Nah, kata Ichsanuddin, pemanggilan Sri Mulyani dan Boediono untuk mempertanggungjawabkan bailout itu justru akan mampu mencitrakan kepastian hukum di Indonesia. ''Sesungguhnya, saat ini para investor tersebut sedang menakar bagaimana kebijakan para pejabat itu,'' tuturnya.

Sementara itu, pengamat hukum tata negara dari Centre for Electoral Reform (Cetro) Refly Harun menyatakan bahwa sikap Presiden Susilo Bambang Yudhoyono (SBY) atas imbauan Pansus Hak Angket Century sudah sesuai dengan rel hukum tata negara (HTN).

Menurut dia, penonaktifan menteri keuangan merupakan hak presiden. Namun, hingga kini belum ada alasan yang patut untuk melaksanakan imbauan pansus DPR tersebut. ''Alasannya apa? Seharusnya pansus itu bekerja mengungkap skandal dulu sedetail dan segamblang-gamblangnya. Janganlah kemudian menjadi wadah menjatuhkan seseorang,'' tegasnya.

Bila dalam penelusurannya pansus hak angket menemukan unprofessional conduct dalam pe­ngam­bilan kebijakan bailout, kata dia, rekomendasi bisa diteruskan kepada presiden.

Begitu juga bila penegak hukum, yakni KPK, dalam penyelidikan menemukan indikasi korupsi, me­netapkan tersangka, dan kemudian terdakwa. Kondisi itu, kata Refly, bisa disikapi oleh presiden dengan menonaktifkan yang bersangkutan. ''Kalau acuannya demikian, penonaktifan bisa dilakukan,'' terangnya.

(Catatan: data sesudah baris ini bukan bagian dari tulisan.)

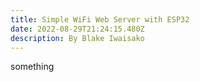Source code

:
 ```yaml
---
title: Simple WiFi Web Server with ESP32
date: 2022-08-29T21:24:15.480Z
description: By Blake Iwaisako
---
```

something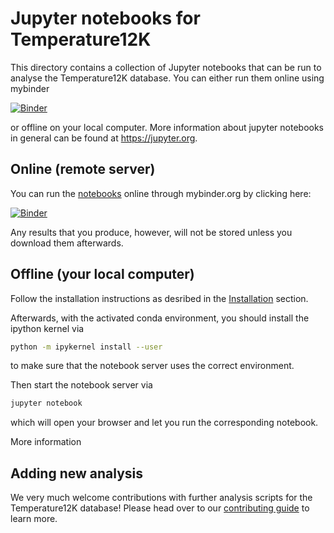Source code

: # Jupyter notebooks for Temperature12K

This directory contains a collection of Jupyter notebooks that can be run to
analyse the Temperature12K database. You can either run them online using mybinder

[![Binder](https://mybinder.org/badge_logo.svg)](https://mybinder.org/v2/gh/Chilipp/Temperature12K-Tests/master)

or offline on your local computer. More information about jupyter notebooks in
general can be found at https://jupyter.org.

## Online (remote server)
You can run the [notebooks](notebooks) online through mybinder.org by clicking
here:

[![Binder](https://mybinder.org/badge_logo.svg)](https://mybinder.org/v2/gh/Chilipp/Temperature12K-Tests/master)

Any results that you produce, however, will not be stored unless you download
them afterwards.

## Offline (your local computer)
Follow the installation instructions as desribed in the
[Installation](../README.md#installation) section.

Afterwards, with the activated conda environment, you should install the
ipython kernel via

```bash
python -m ipykernel install --user
```

to make sure that the notebook server uses the correct environment.

Then start the notebook server via

```bash
jupyter notebook
```

which will open your browser and let you run the corresponding notebook.

More information

## Adding new analysis
We very much welcome contributions with further analysis scripts for the
Temperature12K database! Please head over to our
[contributing guide](../CONTRIBUTING.md#adding-new-analysis-notebooks) to
learn more.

Bagaimana halnya wakil presiden? Menurut Refly, kedudukan presiden dan wakil presiden dalam konstitusi sederajat. Keduanya dipilih langsung oleh rakyat. ''Presi­den tidak bisa menonaktifkan Wapres karena konstitusi tak mengatur soal itu,'' ucapnya.

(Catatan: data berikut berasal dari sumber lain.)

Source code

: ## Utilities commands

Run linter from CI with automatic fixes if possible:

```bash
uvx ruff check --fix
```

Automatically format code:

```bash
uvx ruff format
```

Mahkamah Konstitusi (MK) atau MPR (Majelis Permusyawaratan Rakyat) juga tak bisa membikin aturan hukum yang memungkinkan menonaktifkan wakil presiden. ''Tidak bisa diatur karena alasan hukumnya sudah diatur undang-undang dasar,'' ujarnya.

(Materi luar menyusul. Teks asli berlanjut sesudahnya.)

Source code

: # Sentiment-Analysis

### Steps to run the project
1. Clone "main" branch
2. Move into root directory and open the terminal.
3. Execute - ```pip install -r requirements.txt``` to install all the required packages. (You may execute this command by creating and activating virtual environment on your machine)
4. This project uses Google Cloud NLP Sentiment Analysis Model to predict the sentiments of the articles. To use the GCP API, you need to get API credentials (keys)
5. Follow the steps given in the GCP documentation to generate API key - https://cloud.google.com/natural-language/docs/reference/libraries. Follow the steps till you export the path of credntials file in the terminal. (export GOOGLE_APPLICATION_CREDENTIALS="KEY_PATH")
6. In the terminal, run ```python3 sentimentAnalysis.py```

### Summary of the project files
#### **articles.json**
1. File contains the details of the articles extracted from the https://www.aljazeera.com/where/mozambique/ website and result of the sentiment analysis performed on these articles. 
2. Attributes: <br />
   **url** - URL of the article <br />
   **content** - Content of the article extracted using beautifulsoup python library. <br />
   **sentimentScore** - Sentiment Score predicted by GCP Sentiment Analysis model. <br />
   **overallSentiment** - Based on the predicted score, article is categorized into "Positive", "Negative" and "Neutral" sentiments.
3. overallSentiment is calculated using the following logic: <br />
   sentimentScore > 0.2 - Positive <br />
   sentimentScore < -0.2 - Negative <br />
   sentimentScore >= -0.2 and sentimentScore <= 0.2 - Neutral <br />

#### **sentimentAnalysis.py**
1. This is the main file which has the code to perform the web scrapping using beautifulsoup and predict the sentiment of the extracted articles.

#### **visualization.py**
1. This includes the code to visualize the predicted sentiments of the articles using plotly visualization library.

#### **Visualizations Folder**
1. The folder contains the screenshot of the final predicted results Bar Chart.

Wapres, tambah dia, juga tak bisa menonaktifkan diri. ''Kalau sikap menonaktifkan diri diambil, itu justru bahaya,'' ujarnya. Persoalannya, bagaimana halnya setelah Wapres nonaktif, kemudian presiden berhalangan tetap? ''Itu justru tidak boleh terjadi,'' tegasnya.

KPK Undang Lagi Polri dan Kejagung
Komisi Pemberantasan Korupsi (KPK) meyakinkan bahwa pena­nganan kasus Century hingga kini tetap bergulir. Tim KPK juga tetap bekerja sebagaimana biasa.

Menurut Wakil Ketua KPK Bibit Samad Riyanto, penanganan kasus itu mengacu kepada unsur korupsi dan alat bukti yang didapat tim. "Penanganannya mengacu dua hal tersebut," jelas Bibit kemarin. KPK juga akan mematangkan penanganan kasus Century dengan kembali mengundang Polri dan Keja­gung. "Minggu depan kami mengundang lagi mereka," ucapnya. Pertemuan pekan lalu urung dilaksanakan karena Kapolri Bambang Hendarso dan Jaksa Agung Hendarman Soepandji tidak datang.

Rapat koordinasi dengan penegak hukum itu diharapkan mengerucut kepada bagian yang akan ditangani KPK. Berdasar audit BPK, se­­tidaknya lembaga itu bisa mengusut lemahnya pengawasan Bank Indonesia (BI) terkait pelanggaran-pelanggaran Bank Century. (sof/pri/git/aga/dwi/kum)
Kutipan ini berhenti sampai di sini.